20 Kasım Cumartesi akşamı yıllaaar sonra ilk defa tiyatroya gittim. Tiyatro kelimesi bana hep komediyi çağrıştırırdı çünkü en son izlediğim oyun muhtemelen bir çocuk oyunuydu ve malumunuz çocuk oyunları biraz komik ama daha çok aptaldır.

Eğer Esmanur 1 ay öncesinden biletlerini almasa, daha yıllaaarca tiyatroya gitmeyebilirdimde... Gel gelelim, bu oyun son zamanlarda izlediğim en güzel şeylerden biriydi.

Konu, Filistinli 3 kardeş ve savaş. Çok fazla ayrıntı vermek istemiyorum. Sadece ben beğendim, tavsiye ederim.

Oyunu yazan Ilan Hatsor bir yahudi. Beni etkileyen yanlarından biri de bu.

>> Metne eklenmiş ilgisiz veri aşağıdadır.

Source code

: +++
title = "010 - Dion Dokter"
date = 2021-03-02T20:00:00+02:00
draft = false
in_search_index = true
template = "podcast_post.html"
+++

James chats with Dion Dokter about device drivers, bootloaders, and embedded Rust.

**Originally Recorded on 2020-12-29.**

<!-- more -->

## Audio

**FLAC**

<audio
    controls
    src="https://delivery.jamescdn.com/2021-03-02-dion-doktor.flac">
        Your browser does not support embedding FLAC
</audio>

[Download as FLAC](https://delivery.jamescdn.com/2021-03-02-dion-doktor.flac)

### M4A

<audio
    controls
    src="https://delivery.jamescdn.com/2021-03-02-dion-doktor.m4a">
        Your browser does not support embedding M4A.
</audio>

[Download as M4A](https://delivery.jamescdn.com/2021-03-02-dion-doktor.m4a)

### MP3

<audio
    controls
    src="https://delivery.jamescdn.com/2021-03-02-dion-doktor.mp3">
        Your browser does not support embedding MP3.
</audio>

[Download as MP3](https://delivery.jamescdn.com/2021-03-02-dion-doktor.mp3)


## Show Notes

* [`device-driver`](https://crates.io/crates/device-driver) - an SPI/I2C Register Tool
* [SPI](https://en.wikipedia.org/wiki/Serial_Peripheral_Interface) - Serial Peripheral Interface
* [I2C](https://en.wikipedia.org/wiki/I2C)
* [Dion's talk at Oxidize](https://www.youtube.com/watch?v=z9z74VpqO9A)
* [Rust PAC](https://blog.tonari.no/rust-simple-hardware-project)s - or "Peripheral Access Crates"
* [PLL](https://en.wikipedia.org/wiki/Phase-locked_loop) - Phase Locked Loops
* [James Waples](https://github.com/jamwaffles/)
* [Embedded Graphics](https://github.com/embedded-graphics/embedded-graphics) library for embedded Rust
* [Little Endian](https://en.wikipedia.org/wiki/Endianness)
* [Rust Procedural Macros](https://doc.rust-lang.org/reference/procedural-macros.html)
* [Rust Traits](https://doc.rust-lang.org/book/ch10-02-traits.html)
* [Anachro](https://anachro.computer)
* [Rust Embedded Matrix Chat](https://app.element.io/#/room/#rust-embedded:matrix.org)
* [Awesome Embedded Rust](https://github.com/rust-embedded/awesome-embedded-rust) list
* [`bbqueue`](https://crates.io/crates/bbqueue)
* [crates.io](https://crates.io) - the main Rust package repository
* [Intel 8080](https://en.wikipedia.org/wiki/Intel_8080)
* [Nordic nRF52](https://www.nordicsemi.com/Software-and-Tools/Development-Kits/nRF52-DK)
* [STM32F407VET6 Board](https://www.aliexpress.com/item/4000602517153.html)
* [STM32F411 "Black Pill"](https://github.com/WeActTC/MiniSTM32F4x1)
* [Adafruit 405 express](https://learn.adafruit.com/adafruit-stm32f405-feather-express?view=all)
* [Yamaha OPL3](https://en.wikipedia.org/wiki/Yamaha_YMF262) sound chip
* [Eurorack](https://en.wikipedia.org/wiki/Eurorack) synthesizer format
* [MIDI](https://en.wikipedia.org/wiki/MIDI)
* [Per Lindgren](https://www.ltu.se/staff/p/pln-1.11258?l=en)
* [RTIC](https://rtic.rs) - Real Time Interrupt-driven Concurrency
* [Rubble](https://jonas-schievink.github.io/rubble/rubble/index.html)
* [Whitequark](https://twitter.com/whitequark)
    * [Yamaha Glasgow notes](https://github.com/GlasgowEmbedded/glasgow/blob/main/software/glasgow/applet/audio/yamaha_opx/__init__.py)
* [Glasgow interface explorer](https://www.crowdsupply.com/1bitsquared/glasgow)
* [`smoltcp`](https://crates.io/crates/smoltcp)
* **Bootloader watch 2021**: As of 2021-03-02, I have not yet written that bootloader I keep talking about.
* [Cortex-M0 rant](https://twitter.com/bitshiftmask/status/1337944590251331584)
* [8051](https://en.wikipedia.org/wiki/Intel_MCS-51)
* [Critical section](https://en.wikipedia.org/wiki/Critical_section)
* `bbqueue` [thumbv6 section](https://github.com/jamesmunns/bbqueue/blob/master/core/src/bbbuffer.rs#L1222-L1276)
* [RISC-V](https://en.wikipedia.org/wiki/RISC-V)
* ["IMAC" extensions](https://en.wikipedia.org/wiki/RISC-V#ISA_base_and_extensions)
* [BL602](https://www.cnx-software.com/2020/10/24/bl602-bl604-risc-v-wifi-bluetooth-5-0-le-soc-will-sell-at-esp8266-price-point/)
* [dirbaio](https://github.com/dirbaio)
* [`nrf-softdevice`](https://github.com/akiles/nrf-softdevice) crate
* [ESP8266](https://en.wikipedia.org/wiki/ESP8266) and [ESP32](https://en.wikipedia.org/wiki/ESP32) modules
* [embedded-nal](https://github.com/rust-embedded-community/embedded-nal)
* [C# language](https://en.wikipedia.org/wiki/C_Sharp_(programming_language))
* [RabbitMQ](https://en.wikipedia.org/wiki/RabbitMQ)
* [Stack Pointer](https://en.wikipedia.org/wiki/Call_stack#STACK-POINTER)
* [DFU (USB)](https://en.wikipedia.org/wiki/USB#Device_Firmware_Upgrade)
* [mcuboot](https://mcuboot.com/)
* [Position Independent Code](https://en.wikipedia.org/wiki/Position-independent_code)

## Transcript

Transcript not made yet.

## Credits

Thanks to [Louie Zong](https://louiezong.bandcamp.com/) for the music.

Oyunculuklar mükemmel. Özellikle Mehmet Gürhan adi ispikçi rolünü çok iyi kotarmış. Avrupa Yakası'nın Cem'i Levent Üzümcü ise dizilerde oynayarak kendisini harcamasın. Adam gerçekten yetenekli. Özellikle ses tonu kullanımına hayran kaldım. Gerçi tiyatro ölüyor. Sadece idealizm ve heves bu kurumu hala ayakta tutan gerçekler. Daha çok tiyatroya gitmeliyiz gençler! İstanbul'da yaşamanın hakkını vermeliyiz. Ne de olsa 2010 Kültür Başkentiyiz caaağnım :)

H.K.Ş

22 Kasım 2010 Pazartesi

bilmezdim

alışmanın bu kadar kolay, kaybetmenin bu kadar zor olduğunu bilmezdim... bilinmeyesice...
yanlış anlaşılmaktan korkardım hep ama yanlış anlaşılmanın bu kadar korkunç olduğunu bilmezdim...
dilimle mahvettiklerimi ellerimle tamir etseydim, eminim onlarda kalbim kadar harap olurlardı...
kalbimin izbe köşelerinden henüz çekine çekine çıkarken, şimdi yine oraya dönüyorum. her zamankinden biraz daha kırgın...
belki bahane, bilmem ne, hayaller hayaller, bitin. öylesine bitin ki, insanlarımı kaybetmek bana böyle zor gelmesin...
ey kalbim! kırılmalara karşı garantili bir takım porselenle değiştireceğim seni... içime batıyorsun...

H.K.Ş

19 Kasım 2010 Cuma

harry potter and the deathly hallows part 1


2000ler popüler kültürünün ilk ikonlarından biri harry potter ve aynı zamanda benim çocukluğum.
12 yaşımda başladım kitaplarını okumaya, her yeni kitapla büyük heyecanlar sardı biz çocukları. sonra biz büyüdük ve bizimle birlikte harry potter da büyüdü. ilk filmi izleyeceğim gün nasıl heyecanlandığımı bir ben bilirim. çok büyük olmasa da benim için hayalkırıklığı niteliğindeydi film çünkü kafamda yarattığım filmden daha güzel değildi. 3.filmden sonrası ise tam bir hüsrandı. taa ki, son filmin ilk partına kadar.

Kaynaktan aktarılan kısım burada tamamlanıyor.